I feel for the renters who were priced out of the market. Perhaps they wouldn't or couldn't sacrifice on location and couldn't stomach the reality of buying in close to the city. Renters are essentially having their tax dollars used against by any plan to bail out troubled debtors.

The people I do not feel for are the ones who over bought and are now being squeezed by a recasting ARM. Those people took a gamble, they have lost. I do not see how saving that <10% slice of the population is equitible, smart or a good idea, especially when such a high number of reworked loans are still defaulting. Its the bottom that needs to be found, not a false top or even middle that should be preserved.

There was no bailout for millions of tech workers when Bill Clinton's dot com bubble burst. Billions of dollars in unrealized equity gains were wiped out. People's lives, plans and aspirations were wiped out and there was no grand call to prop them up. There should not have been then, nor should there be today.

A little under a third of this country rents. Another 30% owns within their means and a similar number owns their home outright, without a loan. If the 10% are displaced, so be it, there are plenty of willing an able potential owners among the third who rent, provided the market is properly corrected.

Thursday, April 02, 2009

The American Dream is Dead

80% of respondants in a USAToday poll think that the American dream is unattainable.

The question posed was this, "Are people who work hard and play by the rules being treated fairly as we try to fix the economic crisis?" 80% of respondants said no, 15% said yes (although there was no attention paid to what plant they were voting from) and 5% did not know.
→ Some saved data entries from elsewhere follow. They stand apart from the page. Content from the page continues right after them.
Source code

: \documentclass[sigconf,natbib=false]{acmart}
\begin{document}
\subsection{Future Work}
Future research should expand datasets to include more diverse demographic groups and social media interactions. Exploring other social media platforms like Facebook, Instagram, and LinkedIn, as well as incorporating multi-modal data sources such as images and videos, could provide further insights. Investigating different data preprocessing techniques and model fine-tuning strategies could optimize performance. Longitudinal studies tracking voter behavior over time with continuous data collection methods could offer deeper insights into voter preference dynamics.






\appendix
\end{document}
Wake up Mr. President, stop meddling in complex economic systems about which neither you nor your advisors know anything about.

Wednesday, April 01, 2009

An April Fools Prank

An April fools prank got me thinking. Its a simple thought, so I will keep it short. Car & Driver ran a prank story that Obama was going to force Chevy and Dodge give up their NASCAR sponsorships, because they received so much government bailout money. That got me thinking, the banks have been pressed to give up their stadium and event sponsorships, because they took so much government money. In that light, I have to wonder why people aren't protesting out front of NASCAR tracks protesting against Chevy and Dodge's sponsorship.